* **Exercise directions**
Lines that contain the string "empty" are the ones to list; copy all of them from the records.
--- Extracted entries Enclosed Below ---
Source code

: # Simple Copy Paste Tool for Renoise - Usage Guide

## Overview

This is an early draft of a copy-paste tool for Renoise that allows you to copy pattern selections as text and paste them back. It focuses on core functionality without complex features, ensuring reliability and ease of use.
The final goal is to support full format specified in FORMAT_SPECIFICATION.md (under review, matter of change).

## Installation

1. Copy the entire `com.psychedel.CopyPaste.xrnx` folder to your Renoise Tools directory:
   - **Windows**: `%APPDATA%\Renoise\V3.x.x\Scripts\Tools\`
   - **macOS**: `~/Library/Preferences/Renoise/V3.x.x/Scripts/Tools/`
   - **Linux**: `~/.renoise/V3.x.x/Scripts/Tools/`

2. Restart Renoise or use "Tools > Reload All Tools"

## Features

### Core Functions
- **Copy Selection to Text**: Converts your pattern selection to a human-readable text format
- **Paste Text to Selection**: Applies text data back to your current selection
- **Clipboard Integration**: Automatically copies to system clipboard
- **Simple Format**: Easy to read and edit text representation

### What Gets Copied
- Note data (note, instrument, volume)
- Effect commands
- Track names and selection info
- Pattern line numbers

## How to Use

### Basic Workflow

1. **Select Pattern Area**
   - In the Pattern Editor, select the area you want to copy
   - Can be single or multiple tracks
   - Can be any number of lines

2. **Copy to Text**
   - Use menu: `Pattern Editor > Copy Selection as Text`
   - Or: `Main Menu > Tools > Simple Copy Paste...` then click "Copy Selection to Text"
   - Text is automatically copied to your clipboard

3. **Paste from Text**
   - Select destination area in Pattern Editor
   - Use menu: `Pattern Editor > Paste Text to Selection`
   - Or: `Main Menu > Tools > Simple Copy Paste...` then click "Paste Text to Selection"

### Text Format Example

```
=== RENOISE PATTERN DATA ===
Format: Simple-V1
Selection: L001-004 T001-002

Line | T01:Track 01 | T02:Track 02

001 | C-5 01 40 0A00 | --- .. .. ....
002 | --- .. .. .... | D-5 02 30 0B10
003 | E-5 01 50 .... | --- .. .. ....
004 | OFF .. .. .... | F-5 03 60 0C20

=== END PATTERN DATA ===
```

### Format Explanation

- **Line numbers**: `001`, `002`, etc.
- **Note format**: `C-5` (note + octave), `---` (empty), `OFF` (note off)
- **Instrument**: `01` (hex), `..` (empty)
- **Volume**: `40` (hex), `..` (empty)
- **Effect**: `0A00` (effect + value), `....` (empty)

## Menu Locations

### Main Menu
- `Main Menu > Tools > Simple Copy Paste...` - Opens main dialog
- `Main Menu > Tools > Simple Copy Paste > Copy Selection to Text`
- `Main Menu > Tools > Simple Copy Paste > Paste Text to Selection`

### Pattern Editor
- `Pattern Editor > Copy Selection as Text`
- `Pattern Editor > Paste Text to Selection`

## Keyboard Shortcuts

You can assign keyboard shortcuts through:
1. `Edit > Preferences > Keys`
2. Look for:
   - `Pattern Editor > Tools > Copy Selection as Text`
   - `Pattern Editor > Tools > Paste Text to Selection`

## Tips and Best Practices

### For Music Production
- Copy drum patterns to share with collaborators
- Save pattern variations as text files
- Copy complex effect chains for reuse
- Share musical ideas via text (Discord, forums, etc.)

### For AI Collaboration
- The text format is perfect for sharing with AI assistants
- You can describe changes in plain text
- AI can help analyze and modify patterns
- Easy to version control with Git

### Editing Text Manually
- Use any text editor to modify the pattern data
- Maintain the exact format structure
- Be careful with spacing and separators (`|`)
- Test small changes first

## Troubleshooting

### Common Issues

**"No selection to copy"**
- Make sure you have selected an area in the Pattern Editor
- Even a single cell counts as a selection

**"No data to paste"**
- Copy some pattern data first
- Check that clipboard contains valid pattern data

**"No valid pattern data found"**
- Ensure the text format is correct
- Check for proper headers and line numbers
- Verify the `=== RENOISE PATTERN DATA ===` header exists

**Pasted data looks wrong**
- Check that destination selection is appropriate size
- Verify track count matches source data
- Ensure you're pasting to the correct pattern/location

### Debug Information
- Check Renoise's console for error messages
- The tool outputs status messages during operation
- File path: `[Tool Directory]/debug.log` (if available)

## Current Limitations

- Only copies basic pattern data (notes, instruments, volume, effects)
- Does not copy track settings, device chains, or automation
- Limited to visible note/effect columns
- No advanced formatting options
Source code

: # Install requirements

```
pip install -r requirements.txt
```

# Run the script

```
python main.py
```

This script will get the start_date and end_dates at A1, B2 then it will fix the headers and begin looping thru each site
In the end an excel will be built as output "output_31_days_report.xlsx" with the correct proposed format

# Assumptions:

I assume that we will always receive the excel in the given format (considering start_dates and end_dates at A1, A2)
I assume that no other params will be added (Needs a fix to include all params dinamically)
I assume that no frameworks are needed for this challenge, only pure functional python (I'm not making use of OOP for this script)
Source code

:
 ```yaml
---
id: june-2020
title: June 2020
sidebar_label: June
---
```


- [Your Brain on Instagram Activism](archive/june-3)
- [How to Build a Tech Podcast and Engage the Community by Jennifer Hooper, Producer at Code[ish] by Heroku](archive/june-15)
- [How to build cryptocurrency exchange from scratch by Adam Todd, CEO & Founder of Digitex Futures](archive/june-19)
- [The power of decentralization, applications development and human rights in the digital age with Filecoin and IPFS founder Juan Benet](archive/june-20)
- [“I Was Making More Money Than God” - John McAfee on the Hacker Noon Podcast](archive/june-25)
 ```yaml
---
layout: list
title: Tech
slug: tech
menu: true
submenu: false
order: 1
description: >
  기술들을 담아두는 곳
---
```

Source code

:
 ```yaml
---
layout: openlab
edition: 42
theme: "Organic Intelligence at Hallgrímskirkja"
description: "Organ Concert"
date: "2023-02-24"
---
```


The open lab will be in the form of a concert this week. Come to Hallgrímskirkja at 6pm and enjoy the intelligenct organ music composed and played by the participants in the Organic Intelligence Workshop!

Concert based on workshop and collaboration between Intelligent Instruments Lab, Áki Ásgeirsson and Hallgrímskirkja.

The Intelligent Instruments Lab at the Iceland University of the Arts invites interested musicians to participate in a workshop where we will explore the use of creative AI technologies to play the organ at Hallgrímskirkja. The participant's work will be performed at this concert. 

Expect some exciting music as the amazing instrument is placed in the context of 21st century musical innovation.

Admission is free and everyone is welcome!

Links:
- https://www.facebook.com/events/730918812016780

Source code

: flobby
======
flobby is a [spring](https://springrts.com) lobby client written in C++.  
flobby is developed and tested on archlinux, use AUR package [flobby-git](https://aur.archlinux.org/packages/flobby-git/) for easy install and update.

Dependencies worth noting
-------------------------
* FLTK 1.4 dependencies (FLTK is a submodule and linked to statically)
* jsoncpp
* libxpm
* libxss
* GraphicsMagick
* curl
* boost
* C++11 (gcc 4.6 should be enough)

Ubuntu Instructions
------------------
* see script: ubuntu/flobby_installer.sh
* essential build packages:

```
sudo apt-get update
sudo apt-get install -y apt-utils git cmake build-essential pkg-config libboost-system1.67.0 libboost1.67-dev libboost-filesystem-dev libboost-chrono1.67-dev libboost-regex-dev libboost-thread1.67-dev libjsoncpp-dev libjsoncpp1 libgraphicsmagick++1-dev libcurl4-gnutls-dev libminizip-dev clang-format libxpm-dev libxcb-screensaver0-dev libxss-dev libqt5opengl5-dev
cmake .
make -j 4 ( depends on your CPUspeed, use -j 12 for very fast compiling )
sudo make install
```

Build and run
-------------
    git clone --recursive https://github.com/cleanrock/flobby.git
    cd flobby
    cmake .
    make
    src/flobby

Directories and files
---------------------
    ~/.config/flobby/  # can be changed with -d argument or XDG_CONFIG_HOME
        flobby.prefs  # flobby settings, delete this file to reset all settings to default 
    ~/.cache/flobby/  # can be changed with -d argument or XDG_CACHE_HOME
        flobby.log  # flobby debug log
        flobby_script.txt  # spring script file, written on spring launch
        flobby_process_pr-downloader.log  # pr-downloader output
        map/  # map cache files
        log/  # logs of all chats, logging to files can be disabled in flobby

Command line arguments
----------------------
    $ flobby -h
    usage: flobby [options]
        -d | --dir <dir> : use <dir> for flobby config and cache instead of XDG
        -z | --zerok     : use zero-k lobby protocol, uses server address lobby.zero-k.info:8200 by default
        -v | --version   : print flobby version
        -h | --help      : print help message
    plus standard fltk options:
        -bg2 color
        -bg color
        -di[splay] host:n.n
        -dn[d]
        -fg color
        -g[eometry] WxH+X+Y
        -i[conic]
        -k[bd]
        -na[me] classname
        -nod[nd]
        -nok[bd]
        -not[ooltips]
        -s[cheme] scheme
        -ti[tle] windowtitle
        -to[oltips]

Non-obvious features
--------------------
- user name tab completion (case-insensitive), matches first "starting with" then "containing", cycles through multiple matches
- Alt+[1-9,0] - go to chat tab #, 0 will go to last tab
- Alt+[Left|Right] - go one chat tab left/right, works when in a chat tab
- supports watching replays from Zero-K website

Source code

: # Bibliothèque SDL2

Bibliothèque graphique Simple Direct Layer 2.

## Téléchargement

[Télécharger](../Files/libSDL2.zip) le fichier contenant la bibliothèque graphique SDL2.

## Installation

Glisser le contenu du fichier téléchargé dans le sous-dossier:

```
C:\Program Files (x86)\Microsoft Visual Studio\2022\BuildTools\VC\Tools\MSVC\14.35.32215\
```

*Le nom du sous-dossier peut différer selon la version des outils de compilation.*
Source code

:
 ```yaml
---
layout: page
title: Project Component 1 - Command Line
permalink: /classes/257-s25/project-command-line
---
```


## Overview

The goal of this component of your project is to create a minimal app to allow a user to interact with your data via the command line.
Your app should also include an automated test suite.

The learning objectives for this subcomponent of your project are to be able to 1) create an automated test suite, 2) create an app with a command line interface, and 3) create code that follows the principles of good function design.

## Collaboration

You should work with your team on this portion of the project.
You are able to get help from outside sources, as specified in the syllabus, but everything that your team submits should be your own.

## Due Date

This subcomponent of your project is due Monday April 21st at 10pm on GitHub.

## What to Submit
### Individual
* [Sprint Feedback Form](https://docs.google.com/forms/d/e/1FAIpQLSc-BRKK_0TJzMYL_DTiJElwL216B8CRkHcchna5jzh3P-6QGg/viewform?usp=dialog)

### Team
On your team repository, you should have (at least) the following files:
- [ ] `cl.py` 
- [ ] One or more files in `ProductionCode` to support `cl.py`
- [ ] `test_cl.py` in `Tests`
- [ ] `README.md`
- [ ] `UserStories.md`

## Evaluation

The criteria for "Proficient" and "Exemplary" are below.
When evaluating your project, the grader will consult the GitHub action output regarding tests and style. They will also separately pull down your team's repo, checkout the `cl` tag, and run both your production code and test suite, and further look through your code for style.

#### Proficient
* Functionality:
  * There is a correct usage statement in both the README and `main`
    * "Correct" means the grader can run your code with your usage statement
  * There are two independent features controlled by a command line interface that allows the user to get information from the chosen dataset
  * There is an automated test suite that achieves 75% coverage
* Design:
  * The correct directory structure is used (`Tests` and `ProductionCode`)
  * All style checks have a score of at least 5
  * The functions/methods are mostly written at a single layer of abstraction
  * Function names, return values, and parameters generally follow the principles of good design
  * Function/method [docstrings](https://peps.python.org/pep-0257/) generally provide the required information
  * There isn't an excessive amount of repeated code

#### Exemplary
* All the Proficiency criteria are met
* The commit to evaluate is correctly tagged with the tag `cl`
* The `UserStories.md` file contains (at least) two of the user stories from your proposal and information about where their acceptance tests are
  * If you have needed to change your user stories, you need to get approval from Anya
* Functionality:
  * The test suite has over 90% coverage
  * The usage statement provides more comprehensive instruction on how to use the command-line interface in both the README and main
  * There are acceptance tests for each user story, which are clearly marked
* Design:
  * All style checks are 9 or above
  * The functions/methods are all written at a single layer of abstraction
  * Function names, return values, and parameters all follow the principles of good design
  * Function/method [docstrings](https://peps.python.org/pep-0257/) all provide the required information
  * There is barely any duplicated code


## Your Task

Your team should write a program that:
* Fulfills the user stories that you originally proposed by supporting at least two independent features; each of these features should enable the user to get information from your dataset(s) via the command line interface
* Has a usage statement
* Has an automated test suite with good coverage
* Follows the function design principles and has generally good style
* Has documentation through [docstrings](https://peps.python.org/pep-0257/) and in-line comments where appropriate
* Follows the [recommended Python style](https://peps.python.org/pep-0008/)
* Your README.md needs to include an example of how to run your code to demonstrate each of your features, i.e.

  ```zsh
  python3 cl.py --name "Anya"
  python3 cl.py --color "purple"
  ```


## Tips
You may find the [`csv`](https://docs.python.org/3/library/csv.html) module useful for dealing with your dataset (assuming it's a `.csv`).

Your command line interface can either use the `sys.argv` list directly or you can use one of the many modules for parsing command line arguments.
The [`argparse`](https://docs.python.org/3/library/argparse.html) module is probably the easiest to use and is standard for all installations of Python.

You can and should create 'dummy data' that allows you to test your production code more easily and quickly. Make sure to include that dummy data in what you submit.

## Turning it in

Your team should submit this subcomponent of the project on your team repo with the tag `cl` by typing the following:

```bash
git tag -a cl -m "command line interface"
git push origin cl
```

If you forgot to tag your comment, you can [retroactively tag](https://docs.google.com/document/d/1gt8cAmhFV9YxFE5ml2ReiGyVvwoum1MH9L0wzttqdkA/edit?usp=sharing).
--- End of Enclosed Extracted entries ---
* **Exercise output**
- **Note format**: `C-5` (note + octave), `---` (empty), `OFF` (note off)
- **Instrument**: `01` (hex), `..` (empty)
- **Volume**: `40` (hex), `..` (empty)
- **Effect**: `0A00` (effect + value), `....` (empty)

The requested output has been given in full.